FIG 8.

Influence of remdesivir-TP incorporation on incorporation of the next nucleotide. (A) P/T complex used in the experiment whose result is shown in panel B. The bold “U” in the template indicates the position base-pairing with ATP or remdesivir-TP. (B) Influence of single remdesivir-TP incorporation on incorporation of the next nucleotide. nsp12 (50 nM) and nsp8-7 (2 μM) were incubated with 5 nM P/T (A), 0.1 μM CTP (the first nucleotide to be incorporated), and 0.1 μM ATP or remdesivir-TP (the second nucleotide to be incorporated) in reaction buffer for 30 min at 37°C and then rapidly mixed with different concentrations (indicated above the gel, in micromolar units) of UTP. The reactions were continued at 22°C for 20 s before the addition of stopping solution, and the products were resolved by denaturing PAGE. The identity of the tested nucleotide (ATP or remdesivir-TP) is indicated at the bottom of the gel.

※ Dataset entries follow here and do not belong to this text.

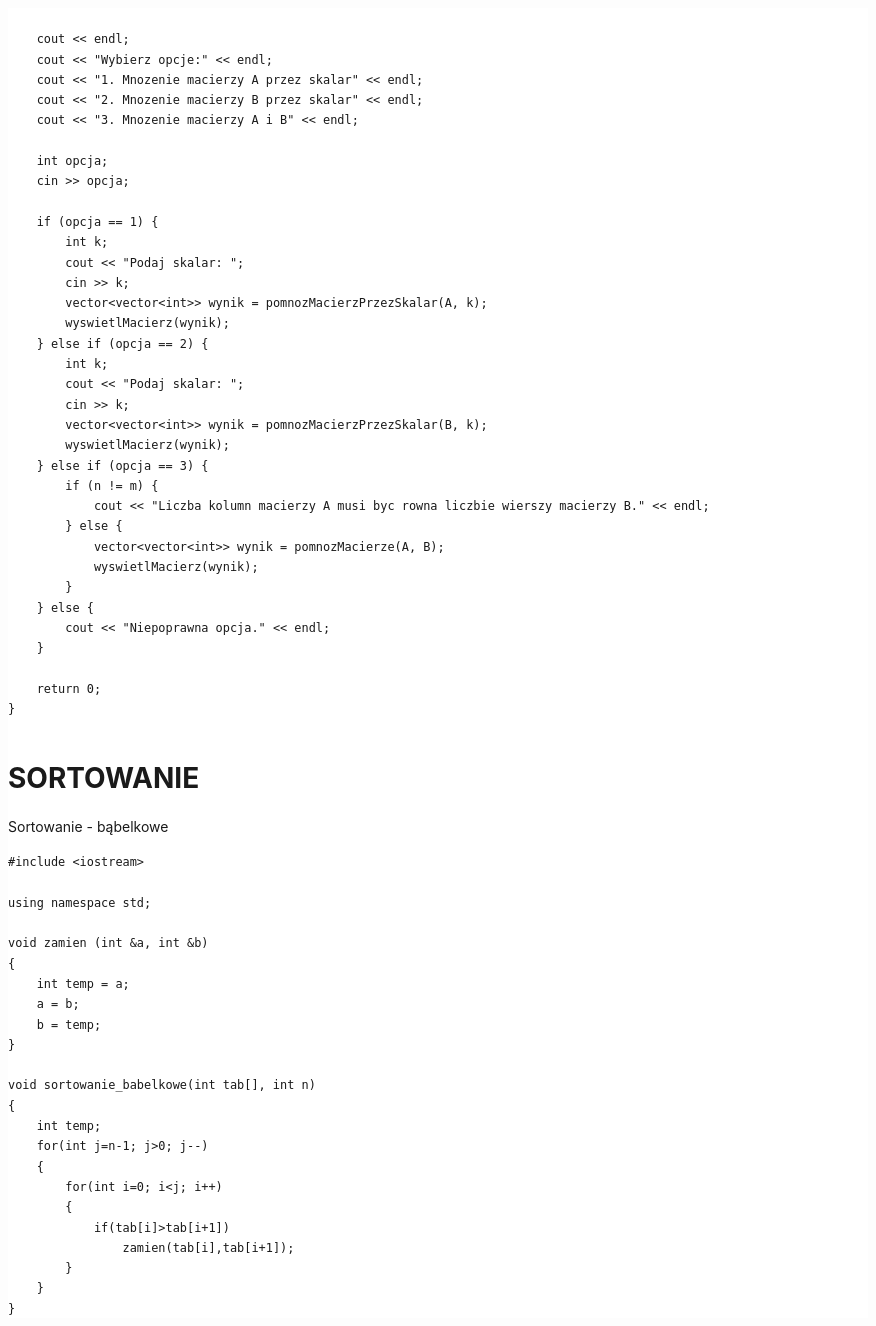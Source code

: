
 ```

    cout << endl;
    cout << "Wybierz opcje:" << endl;
    cout << "1. Mnozenie macierzy A przez skalar" << endl;
    cout << "2. Mnozenie macierzy B przez skalar" << endl;
    cout << "3. Mnozenie macierzy A i B" << endl;

    int opcja;
    cin >> opcja;

    if (opcja == 1) {
        int k;
        cout << "Podaj skalar: ";
        cin >> k;
        vector<vector<int>> wynik = pomnozMacierzPrzezSkalar(A, k);
        wyswietlMacierz(wynik);
    } else if (opcja == 2) {
        int k;
        cout << "Podaj skalar: ";
        cin >> k;
        vector<vector<int>> wynik = pomnozMacierzPrzezSkalar(B, k);
        wyswietlMacierz(wynik);
    } else if (opcja == 3) {
        if (n != m) {
            cout << "Liczba kolumn macierzy A musi byc rowna liczbie wierszy macierzy B." << endl;
        } else {
            vector<vector<int>> wynik = pomnozMacierze(A, B);
            wyswietlMacierz(wynik);
        }
    } else {
        cout << "Niepoprawna opcja." << endl;
    }

    return 0;
}

```
<h1> SORTOWANIE </h1>
<p> Sortowanie - bąbelkowe </p>

```
#include <iostream>

using namespace std;

void zamien (int &a, int &b)
{
	int temp = a;
	a = b;
	b = temp;
}

void sortowanie_babelkowe(int tab[], int n)
{
	int temp;
	for(int j=n-1; j>0; j--)
	{
		for(int i=0; i<j; i++)
		{
			if(tab[i]>tab[i+1])
				zamien(tab[i],tab[i+1]);
		}
	}
}
```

The locations of the 30-mer primer and the 31-mer (CTP incorporation), 32-mer (single ATP or remdesivir-TP incorporation), and 42-mer (full-length extension products) are indicated on the left of the gel. The influence of double (C and D), triple (E and F), and quadruple (G and H) incorporations of remdesivir-TP on incorporation of the subsequent nucleotide was analyzed using a similar method.